My father’s first grocery shop, where once

he’d stacked bushels of sweet summer corn,

rows of watermelon, and peaches by the peck

outside the shop door, with the bell that rang

crisp and pure as a prayer.

 

Gone.

My childhood home, where once

blue hydrangeas and white honeysuckle

spread their roots beneath our front porch, and 

dripping swimsuits hung along the rail.

Spiders knit lacey webs that lasted all summer.

 

Gone.

My elementary school building, where once

Peg Leg Bates tap danced across our creaky

gym floor, a wooden stump strapped to his thigh.

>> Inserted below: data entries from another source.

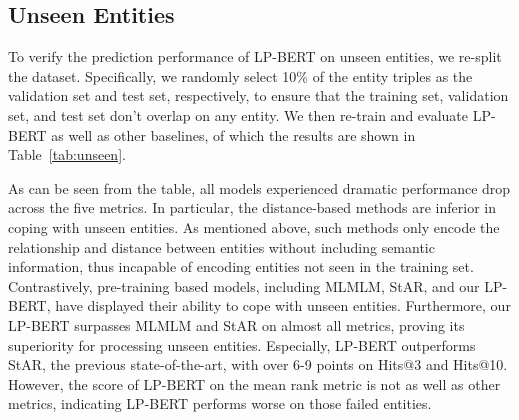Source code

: \documentclass[journal]{IEEEtran}
\begin{document}
\subsection{Unseen Entities}

To verify the prediction performance of LP-BERT on unseen entities, we re-split the dataset. Specifically, we randomly select 10\% of the entity triples as the validation set and test set, respectively, to ensure that the training set, validation set, and test set don't overlap on any entity. We then re-train and evaluate LP-BERT as well as other baselines, of which the results are shown in Table~\ref{tab:unseen}. 

As can be seen from the table, all models experienced dramatic performance drop across the five metrics. In particular, the distance-based methods are inferior in coping with unseen entities. As mentioned above, such methods only encode the relationship and distance between entities without including semantic information, thus incapable of encoding entities not seen in the training set. Contrastively, pre-training based models, including MLMLM, StAR, and our LP-BERT, have displayed their ability to cope with unseen entities. Furthermore, our LP-BERT surpasses MLMLM and StAR on almost all metrics, proving its superiority for processing unseen entities. Especially, LP-BERT outperforms StAR, the previous state-of-the-art, with over 6-9 points on Hits@3 and Hits@10. However, the score of LP-BERT on the mean rank metric is not as well as other metrics, indicating LP-BERT performs worse on those failed entities. 

\begin{table}[htbp]
	\small
\centering
\caption{\label{tab:unseen} Performance of LP-BERT on unseen entities.}
\end{table}
\end{document}
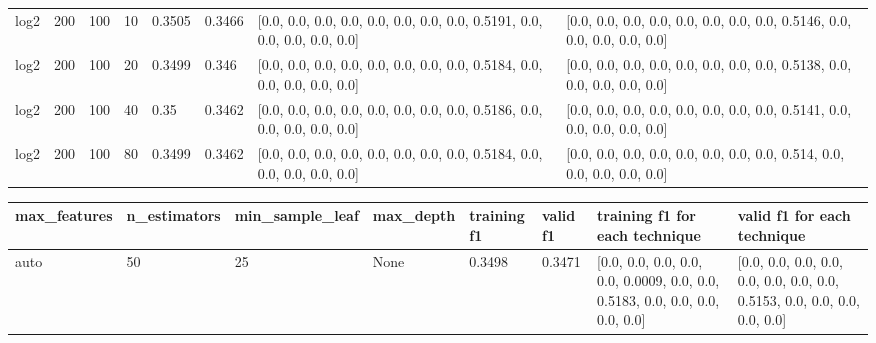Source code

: \documentclass{article}%
\begin{document}
\begin{longtable}{l l l l l l l l}
log2&200&100&10&0.3505&0.3466&{[}0.0, 0.0, 0.0, 0.0, 0.0, 0.0, 0.0, 0.0, 0.5191, 0.0, 0.0, 0.0, 0.0, 0.0{]}&{[}0.0, 0.0, 0.0, 0.0, 0.0, 0.0, 0.0, 0.0, 0.5146, 0.0, 0.0, 0.0, 0.0, 0.0{]}\\%
log2&200&100&20&0.3499&0.346&{[}0.0, 0.0, 0.0, 0.0, 0.0, 0.0, 0.0, 0.0, 0.5184, 0.0, 0.0, 0.0, 0.0, 0.0{]}&{[}0.0, 0.0, 0.0, 0.0, 0.0, 0.0, 0.0, 0.0, 0.5138, 0.0, 0.0, 0.0, 0.0, 0.0{]}\\%
log2&200&100&40&0.35&0.3462&{[}0.0, 0.0, 0.0, 0.0, 0.0, 0.0, 0.0, 0.0, 0.5186, 0.0, 0.0, 0.0, 0.0, 0.0{]}&{[}0.0, 0.0, 0.0, 0.0, 0.0, 0.0, 0.0, 0.0, 0.5141, 0.0, 0.0, 0.0, 0.0, 0.0{]}\\%
log2&200&100&80&0.3499&0.3462&{[}0.0, 0.0, 0.0, 0.0, 0.0, 0.0, 0.0, 0.0, 0.5184, 0.0, 0.0, 0.0, 0.0, 0.0{]}&{[}0.0, 0.0, 0.0, 0.0, 0.0, 0.0, 0.0, 0.0, 0.514, 0.0, 0.0, 0.0, 0.0, 0.0{]}\\%
\hline%
\end{longtable}%
\begin{longtable}{l l l l l l l l}%
\hline%
max\_features&n\_estimators&min\_sample\_leaf&max\_depth&training f1&valid f1&training f1 for each technique&valid f1 for each technique\\%
\hline%
\endhead%
\hline%
auto&50&25&None&0.3498&0.3471&{[}0.0, 0.0, 0.0, 0.0, 0.0, 0.0009, 0.0, 0.0, 0.5183, 0.0, 0.0, 0.0, 0.0, 0.0{]}&{[}0.0, 0.0, 0.0, 0.0, 0.0, 0.0, 0.0, 0.0, 0.5153, 0.0, 0.0, 0.0, 0.0, 0.0{]}\\%
\hline%
\end{longtable}%
\end{document}
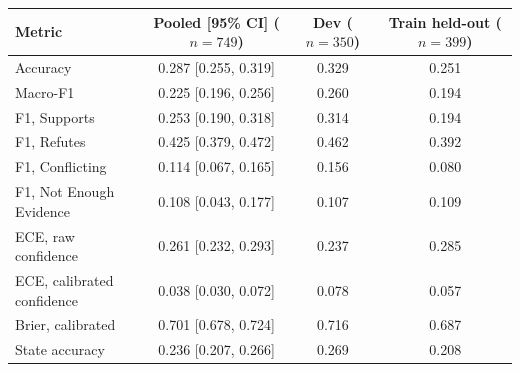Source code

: \begin{tabular}{@{}lccc@{}}
\toprule
Metric & Pooled [95\% CI] ($n{=}749$) & Dev ($n{=}350$) & Train held-out ($n{=}399$) \\
\midrule
Accuracy & 0.287 [0.255, 0.319] & 0.329 & 0.251 \\
Macro-F1 & 0.225 [0.196, 0.256] & 0.260 & 0.194 \\
F1, Supports & 0.253 [0.190, 0.318] & 0.314 & 0.194 \\
F1, Refutes & 0.425 [0.379, 0.472] & 0.462 & 0.392 \\
F1, Conflicting & 0.114 [0.067, 0.165] & 0.156 & 0.080 \\
F1, Not Enough Evidence & 0.108 [0.043, 0.177] & 0.107 & 0.109 \\
ECE, raw confidence & 0.261 [0.232, 0.293] & 0.237 & 0.285 \\
ECE, calibrated confidence & 0.038 [0.030, 0.072] & 0.078 & 0.057 \\
Brier, calibrated & 0.701 [0.678, 0.724] & 0.716 & 0.687 \\
State accuracy & 0.236 [0.207, 0.266] & 0.269 & 0.208 \\
\bottomrule
\end{tabular}

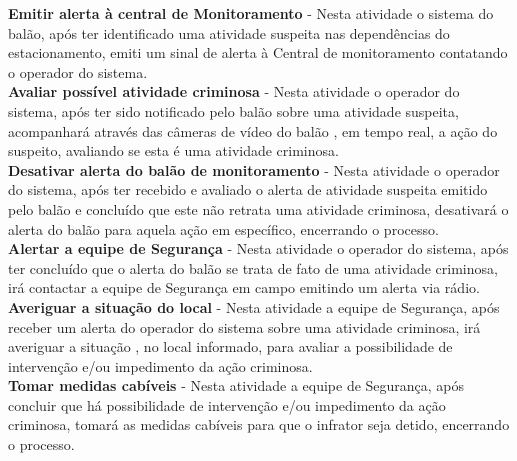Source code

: \textbf{Emitir alerta à central de Monitoramento} - Nesta atividade o sistema do balão, após ter identificado uma atividade suspeita nas dependências do estacionamento, emiti um sinal de alerta à Central de monitoramento contatando o operador do sistema.
\\

\textbf{Avaliar possível atividade criminosa} - Nesta atividade o operador do sistema, após ter sido notificado pelo balão sobre uma atividade suspeita, acompanhará através das câmeras de vídeo do balão , em tempo real, a ação do suspeito, avaliando se esta é uma atividade criminosa.
\\

\textbf{Desativar alerta do balão de monitoramento} - Nesta atividade o operador do sistema, após ter recebido e avaliado o alerta de atividade suspeita emitido pelo balão e concluído que este não retrata uma atividade criminosa, desativará o alerta do balão para aquela ação em específico, encerrando o processo.
\\

\textbf{Alertar a equipe de Segurança} - Nesta atividade o operador do sistema, após ter concluído que o alerta do balão se trata de fato de uma atividade criminosa, irá contactar a equipe de Segurança em campo emitindo um alerta via rádio.
\\

\textbf{Averiguar a situação do local} - Nesta atividade a equipe de Segurança, após receber um alerta do operador do sistema sobre uma atividade criminosa, irá averiguar a situação , no local informado, para avaliar a possibilidade de intervenção e/ou impedimento da ação criminosa.
\\

\textbf{Tomar medidas cabíveis} - Nesta atividade a equipe de Segurança, após concluir que há possibilidade de intervenção e/ou impedimento da ação criminosa, tomará as medidas cabíveis para que o infrator seja detido, encerrando o processo.
\\

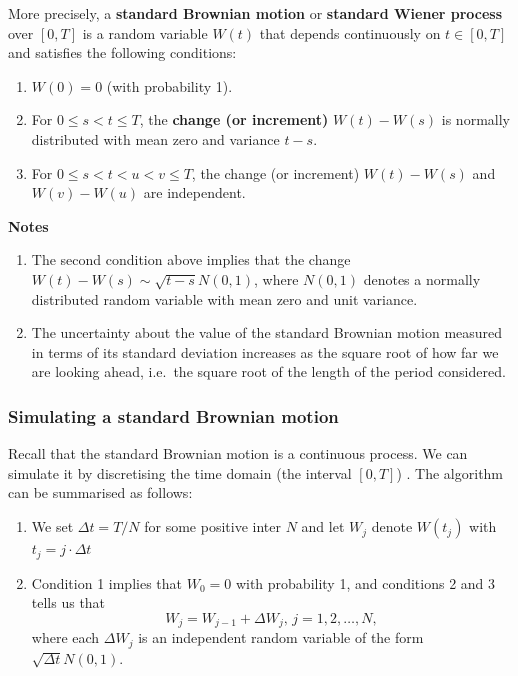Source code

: \documentclass[
]{book}
\theoremstyle{definition}
\theoremstyle{definition}
\theoremstyle{definition}
\theoremstyle{definition}
\theoremstyle{remark}
\begin{document}
More precisely, a \textbf{standard Brownian motion} or \textbf{standard Wiener
process} over \([0,T]\) is a random variable \(W(t)\) that depends
continuously on \(t \in [0,T]\) and satisfies the following conditions:

\begin{enumerate}
\def\labelenumi{\arabic{enumi}.}
\item
  \(W(0) = 0\) (with probability 1).
\item
  For \(0 \le s < t \le T\), the \textbf{change (or increment)} \(W(t) - W(s)\)
  is normally distributed with mean zero and variance \(t -s\).
\item
  For \(0 \le s < t < u < v \le T\), the change (or increment)
  \(W(t) - W(s)\) and \(W(v) - W(u)\) are independent.
\end{enumerate}

\textbf{Notes}

\begin{enumerate}
\def\labelenumi{\arabic{enumi}.}
\item
  The second condition above implies that the change
  \(W(t) - W(s) \sim \sqrt{t-s} N(0,1)\), where \(N(0,1)\) denotes a
  normally distributed random variable with mean zero and unit
  variance.
\item
  The uncertainty about the value of the standard Brownian motion
  measured in terms of its standard deviation increases as the square
  root of how far we are looking ahead, i.e.~the square root of the
  length of the period considered.
\end{enumerate}

\hypertarget{simulating-a-standard-brownian-motion}{%
\subsubsection{Simulating a standard Brownian motion}\label{simulating-a-standard-brownian-motion}}

Recall that the standard Brownian motion is a continuous process. We can
simulate it by discretising the time domain (the interval \([0,T]\)) . The
algorithm can be summarised as follows:

\begin{enumerate}
\def\labelenumi{\arabic{enumi}.}
\item
  We set \(\Delta t = T/N\) for some positive inter \(N\) and let \(W_j\)
  denote \(W(t_j)\) with \(t_j = j \cdot \Delta t\)
\item
  Condition 1 implies that \(W_0 = 0\) with probability 1, and
  conditions 2 and 3 tells us that
  \[W_j = W_{j-1} + \Delta W_j, \, j = 1,2, \ldots, N,\] where each
  \(\Delta W_j\) is an independent random variable of the form
  \(\sqrt{\Delta t} N(0,1)\).
\end{enumerate}
\end{document}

And when he jumped!—arms and legs straight out, 

he looked like a starfish shooting for the moon.

 

Yet.

There, still standing in a distant corner 

of the schoolyard, the small copse of wild plum trees

where once, I’d slipped between the trunks, into their

shady circle to steer a pirate ship, fly a rocket

or let down my hair from the castle turret, calling 

to my friends, "Let's pretend...."

 

Now.

Overgrown, my once secret space gives me no entrance.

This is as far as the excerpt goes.